Extracted data entries:
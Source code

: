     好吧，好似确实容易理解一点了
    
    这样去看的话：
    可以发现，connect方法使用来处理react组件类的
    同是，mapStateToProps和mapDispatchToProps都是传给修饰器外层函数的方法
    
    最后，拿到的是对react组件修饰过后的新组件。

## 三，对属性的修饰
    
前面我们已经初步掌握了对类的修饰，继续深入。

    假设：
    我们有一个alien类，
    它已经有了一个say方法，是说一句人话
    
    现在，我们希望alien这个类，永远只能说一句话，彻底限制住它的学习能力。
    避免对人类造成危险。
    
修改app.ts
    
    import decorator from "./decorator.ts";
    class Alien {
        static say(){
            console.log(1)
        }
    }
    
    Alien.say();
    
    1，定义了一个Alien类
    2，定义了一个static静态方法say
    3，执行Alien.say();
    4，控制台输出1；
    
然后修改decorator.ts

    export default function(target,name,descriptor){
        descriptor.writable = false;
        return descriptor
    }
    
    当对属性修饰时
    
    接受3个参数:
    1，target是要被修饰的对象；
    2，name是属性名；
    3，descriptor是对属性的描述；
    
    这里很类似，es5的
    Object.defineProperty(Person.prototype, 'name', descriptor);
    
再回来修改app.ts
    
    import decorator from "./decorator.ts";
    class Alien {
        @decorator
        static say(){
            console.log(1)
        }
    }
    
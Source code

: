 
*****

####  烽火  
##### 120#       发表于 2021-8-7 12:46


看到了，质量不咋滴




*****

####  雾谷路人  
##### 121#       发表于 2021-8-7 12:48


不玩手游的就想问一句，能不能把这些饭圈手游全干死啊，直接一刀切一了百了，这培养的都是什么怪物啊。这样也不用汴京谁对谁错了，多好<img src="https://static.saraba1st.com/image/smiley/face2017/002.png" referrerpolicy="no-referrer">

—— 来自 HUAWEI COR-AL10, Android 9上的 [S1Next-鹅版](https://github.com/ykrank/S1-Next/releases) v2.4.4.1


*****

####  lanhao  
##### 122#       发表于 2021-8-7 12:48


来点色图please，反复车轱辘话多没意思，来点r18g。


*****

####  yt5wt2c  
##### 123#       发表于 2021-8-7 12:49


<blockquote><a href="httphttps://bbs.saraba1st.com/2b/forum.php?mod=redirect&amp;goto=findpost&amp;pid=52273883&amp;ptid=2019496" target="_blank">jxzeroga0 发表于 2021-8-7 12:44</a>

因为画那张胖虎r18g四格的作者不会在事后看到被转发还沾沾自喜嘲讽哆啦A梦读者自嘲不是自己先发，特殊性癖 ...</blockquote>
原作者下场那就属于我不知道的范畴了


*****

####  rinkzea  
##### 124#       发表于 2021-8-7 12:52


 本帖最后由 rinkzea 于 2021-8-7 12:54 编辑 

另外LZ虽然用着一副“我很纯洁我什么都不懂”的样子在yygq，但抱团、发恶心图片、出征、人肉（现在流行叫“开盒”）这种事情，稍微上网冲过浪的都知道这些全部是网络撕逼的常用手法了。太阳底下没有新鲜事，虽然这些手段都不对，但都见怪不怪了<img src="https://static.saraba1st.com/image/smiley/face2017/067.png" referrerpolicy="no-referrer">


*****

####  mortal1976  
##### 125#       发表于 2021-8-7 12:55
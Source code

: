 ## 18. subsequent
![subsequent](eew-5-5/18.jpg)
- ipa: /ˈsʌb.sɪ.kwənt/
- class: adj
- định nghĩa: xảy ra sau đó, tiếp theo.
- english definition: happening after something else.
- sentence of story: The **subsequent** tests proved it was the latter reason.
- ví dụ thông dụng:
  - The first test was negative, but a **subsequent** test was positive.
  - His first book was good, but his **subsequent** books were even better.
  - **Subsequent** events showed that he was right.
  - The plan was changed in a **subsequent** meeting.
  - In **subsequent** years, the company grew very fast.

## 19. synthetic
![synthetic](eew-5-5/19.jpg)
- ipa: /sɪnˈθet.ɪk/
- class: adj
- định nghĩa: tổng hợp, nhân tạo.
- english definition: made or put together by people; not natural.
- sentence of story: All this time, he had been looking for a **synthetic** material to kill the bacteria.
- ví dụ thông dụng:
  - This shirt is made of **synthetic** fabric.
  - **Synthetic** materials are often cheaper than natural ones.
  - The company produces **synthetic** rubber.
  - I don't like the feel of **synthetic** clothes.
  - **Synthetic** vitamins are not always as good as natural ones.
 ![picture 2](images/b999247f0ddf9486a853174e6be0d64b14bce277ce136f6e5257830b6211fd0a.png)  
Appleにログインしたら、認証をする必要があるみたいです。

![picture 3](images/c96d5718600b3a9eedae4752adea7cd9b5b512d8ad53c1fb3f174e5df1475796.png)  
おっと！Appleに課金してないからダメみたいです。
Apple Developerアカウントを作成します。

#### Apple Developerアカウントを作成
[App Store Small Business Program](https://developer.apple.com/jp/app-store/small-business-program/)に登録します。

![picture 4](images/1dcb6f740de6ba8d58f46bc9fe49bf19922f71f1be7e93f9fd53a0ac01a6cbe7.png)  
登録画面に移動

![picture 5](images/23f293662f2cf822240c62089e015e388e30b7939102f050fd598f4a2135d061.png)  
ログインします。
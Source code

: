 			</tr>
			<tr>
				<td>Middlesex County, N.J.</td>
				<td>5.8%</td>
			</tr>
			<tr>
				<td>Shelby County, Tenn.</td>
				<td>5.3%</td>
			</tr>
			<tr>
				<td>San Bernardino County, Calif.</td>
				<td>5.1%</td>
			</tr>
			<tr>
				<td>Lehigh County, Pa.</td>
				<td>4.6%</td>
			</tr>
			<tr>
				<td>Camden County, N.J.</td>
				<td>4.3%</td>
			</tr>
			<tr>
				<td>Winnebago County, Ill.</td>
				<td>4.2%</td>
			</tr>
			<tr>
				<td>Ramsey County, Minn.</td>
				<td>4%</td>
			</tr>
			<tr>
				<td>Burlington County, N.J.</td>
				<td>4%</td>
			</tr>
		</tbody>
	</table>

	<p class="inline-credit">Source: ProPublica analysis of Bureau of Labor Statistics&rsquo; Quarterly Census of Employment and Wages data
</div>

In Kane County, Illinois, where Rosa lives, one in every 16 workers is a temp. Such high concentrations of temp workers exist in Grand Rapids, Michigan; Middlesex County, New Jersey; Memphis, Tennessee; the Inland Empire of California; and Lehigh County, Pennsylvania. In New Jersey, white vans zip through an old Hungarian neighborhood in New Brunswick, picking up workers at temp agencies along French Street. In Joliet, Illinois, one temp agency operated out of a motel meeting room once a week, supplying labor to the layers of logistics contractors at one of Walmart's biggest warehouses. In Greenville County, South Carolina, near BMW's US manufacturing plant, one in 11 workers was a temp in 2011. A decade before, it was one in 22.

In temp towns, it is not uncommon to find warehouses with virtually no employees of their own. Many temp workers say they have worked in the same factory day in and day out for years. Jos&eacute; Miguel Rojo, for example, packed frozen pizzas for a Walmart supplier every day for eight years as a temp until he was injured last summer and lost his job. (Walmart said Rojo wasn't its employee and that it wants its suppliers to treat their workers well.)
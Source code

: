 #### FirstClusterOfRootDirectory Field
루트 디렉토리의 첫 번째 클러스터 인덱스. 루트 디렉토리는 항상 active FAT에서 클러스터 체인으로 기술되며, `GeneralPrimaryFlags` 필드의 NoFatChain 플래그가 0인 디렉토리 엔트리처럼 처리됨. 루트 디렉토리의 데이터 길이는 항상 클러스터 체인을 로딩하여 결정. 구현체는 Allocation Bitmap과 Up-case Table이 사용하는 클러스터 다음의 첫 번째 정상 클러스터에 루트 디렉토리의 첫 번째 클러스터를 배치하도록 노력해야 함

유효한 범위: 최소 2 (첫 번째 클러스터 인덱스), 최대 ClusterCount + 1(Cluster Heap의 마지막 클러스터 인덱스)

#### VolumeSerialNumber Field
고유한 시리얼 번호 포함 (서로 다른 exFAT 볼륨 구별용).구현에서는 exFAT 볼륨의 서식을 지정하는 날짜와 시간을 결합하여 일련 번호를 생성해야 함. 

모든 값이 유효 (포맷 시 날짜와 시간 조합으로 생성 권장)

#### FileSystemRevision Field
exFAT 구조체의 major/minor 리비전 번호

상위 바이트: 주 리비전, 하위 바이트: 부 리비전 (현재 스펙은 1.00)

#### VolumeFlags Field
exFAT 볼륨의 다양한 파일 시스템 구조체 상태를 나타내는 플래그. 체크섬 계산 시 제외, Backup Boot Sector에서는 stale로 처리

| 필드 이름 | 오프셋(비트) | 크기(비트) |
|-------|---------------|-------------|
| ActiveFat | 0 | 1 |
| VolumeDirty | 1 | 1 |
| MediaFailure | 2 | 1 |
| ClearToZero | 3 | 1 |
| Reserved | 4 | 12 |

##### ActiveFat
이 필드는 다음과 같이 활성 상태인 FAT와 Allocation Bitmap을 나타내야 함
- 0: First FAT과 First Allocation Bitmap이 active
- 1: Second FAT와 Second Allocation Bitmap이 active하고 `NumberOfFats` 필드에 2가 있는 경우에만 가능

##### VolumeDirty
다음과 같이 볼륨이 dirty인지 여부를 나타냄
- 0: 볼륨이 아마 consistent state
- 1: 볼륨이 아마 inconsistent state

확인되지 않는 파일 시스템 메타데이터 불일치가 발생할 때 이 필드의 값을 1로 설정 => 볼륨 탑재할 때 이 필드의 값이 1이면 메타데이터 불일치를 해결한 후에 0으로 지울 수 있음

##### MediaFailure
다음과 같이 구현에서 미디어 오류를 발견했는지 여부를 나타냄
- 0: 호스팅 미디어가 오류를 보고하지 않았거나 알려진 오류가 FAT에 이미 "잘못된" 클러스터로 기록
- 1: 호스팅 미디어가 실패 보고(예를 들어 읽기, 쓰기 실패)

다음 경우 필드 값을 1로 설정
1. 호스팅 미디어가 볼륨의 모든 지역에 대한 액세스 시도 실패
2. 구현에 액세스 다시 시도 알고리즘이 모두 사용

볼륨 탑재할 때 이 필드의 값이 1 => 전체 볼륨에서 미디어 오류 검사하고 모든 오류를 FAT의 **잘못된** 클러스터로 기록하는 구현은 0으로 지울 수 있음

Work instructions: Every line that holds the word "미디어가" should be copied from the records.

Response for this exercise:
- 0: 호스팅 미디어가 오류를 보고하지 않았거나 알려진 오류가 FAT에 이미 "잘못된" 클러스터로 기록
- 1: 호스팅 미디어가 실패 보고(예를 들어 읽기, 쓰기 실패)
1. 호스팅 미디어가 볼륨의 모든 지역에 대한 액세스 시도 실패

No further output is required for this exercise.